● **Extracted data entries**:
::::::::

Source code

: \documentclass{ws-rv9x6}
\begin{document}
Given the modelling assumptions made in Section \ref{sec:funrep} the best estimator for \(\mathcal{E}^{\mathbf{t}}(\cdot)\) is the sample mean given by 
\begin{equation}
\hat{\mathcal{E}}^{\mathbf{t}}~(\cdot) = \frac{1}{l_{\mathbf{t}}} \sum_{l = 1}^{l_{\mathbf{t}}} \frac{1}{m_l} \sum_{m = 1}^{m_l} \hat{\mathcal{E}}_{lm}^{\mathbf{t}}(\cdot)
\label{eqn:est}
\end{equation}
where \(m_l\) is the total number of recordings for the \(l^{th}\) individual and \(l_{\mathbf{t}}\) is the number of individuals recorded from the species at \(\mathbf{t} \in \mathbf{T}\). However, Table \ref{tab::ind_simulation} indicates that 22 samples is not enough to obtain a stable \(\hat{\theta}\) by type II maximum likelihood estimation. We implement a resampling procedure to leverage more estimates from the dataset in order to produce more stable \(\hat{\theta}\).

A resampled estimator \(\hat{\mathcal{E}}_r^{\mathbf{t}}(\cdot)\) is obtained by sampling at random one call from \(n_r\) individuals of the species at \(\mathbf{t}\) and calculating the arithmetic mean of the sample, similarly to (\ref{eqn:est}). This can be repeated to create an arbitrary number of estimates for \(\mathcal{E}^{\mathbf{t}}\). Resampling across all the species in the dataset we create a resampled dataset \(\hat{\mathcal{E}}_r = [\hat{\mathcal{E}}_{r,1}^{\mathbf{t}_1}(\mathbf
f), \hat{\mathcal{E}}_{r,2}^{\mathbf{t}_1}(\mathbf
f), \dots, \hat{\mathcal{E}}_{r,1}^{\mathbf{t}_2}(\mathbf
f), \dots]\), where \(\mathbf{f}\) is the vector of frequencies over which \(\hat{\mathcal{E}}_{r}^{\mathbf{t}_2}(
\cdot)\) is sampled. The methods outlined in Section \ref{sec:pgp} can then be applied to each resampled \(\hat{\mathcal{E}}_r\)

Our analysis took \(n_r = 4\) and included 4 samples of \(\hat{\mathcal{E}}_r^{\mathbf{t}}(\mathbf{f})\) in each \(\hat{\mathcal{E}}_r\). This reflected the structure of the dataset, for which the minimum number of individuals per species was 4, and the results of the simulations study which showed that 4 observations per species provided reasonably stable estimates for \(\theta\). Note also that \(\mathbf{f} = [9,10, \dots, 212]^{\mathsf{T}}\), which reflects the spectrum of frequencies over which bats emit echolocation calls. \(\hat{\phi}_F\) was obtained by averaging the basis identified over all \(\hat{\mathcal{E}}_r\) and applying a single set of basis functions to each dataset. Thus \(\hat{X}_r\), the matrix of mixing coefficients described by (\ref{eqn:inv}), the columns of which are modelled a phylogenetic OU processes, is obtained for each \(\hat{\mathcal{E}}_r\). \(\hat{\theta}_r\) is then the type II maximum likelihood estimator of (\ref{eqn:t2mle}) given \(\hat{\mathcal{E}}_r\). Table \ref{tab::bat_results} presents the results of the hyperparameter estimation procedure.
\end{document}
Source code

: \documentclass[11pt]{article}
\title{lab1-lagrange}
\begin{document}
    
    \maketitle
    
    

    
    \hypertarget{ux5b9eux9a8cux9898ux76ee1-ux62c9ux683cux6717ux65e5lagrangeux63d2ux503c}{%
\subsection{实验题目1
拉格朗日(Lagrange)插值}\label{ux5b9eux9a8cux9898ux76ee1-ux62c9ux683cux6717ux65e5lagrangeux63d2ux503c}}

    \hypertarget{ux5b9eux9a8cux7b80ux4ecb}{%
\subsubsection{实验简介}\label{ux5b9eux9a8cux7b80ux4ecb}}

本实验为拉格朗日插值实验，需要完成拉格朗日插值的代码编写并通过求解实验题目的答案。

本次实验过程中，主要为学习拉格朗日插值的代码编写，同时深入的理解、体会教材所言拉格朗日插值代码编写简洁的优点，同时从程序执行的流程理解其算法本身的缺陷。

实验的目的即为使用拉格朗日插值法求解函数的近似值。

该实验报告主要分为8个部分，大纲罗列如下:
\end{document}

::::::::

● **BRIEF**:
The expected output is each line of the records above that includes the word "This".

● **EXERCISE SOLUTION**:
A resampled estimator \(\hat{\mathcal{E}}_r^{\mathbf{t}}(\cdot)\) is obtained by sampling at random one call from \(n_r\) individuals of the species at \(\mathbf{t}\) and calculating the arithmetic mean of the sample, similarly to (\ref{eqn:est}). This can be repeated to create an arbitrary number of estimates for \(\mathcal{E}^{\mathbf{t}}\). Resampling across all the species in the dataset we create a resampled dataset \(\hat{\mathcal{E}}_r = [\hat{\mathcal{E}}_{r,1}^{\mathbf{t}_1}(\mathbf
Our analysis took \(n_r = 4\) and included 4 samples of \(\hat{\mathcal{E}}_r^{\mathbf{t}}(\mathbf{f})\) in each \(\hat{\mathcal{E}}_r\). This reflected the structure of the dataset, for which the minimum number of individuals per species was 4, and the results of the simulations study which showed that 4 observations per species provided reasonably stable estimates for \(\theta\). Note also that \(\mathbf{f} = [9,10, \dots, 212]^{\mathsf{T}}\), which reflects the spectrum of frequencies over which bats emit echolocation calls. \(\hat{\phi}_F\) was obtained by averaging the basis identified over all \(\hat{\mathcal{E}}_r\) and applying a single set of basis functions to each dataset. Thus \(\hat{X}_r\), the matrix of mixing coefficients described by (\ref{eqn:inv}), the columns of which are modelled a phylogenetic OU processes, is obtained for each \(\hat{\mathcal{E}}_r\). \(\hat{\theta}_r\) is then the type II maximum likelihood estimator of (\ref{eqn:t2mle}) given \(\hat{\mathcal{E}}_r\). Table \ref{tab::bat_results} presents the results of the hyperparameter estimation procedure.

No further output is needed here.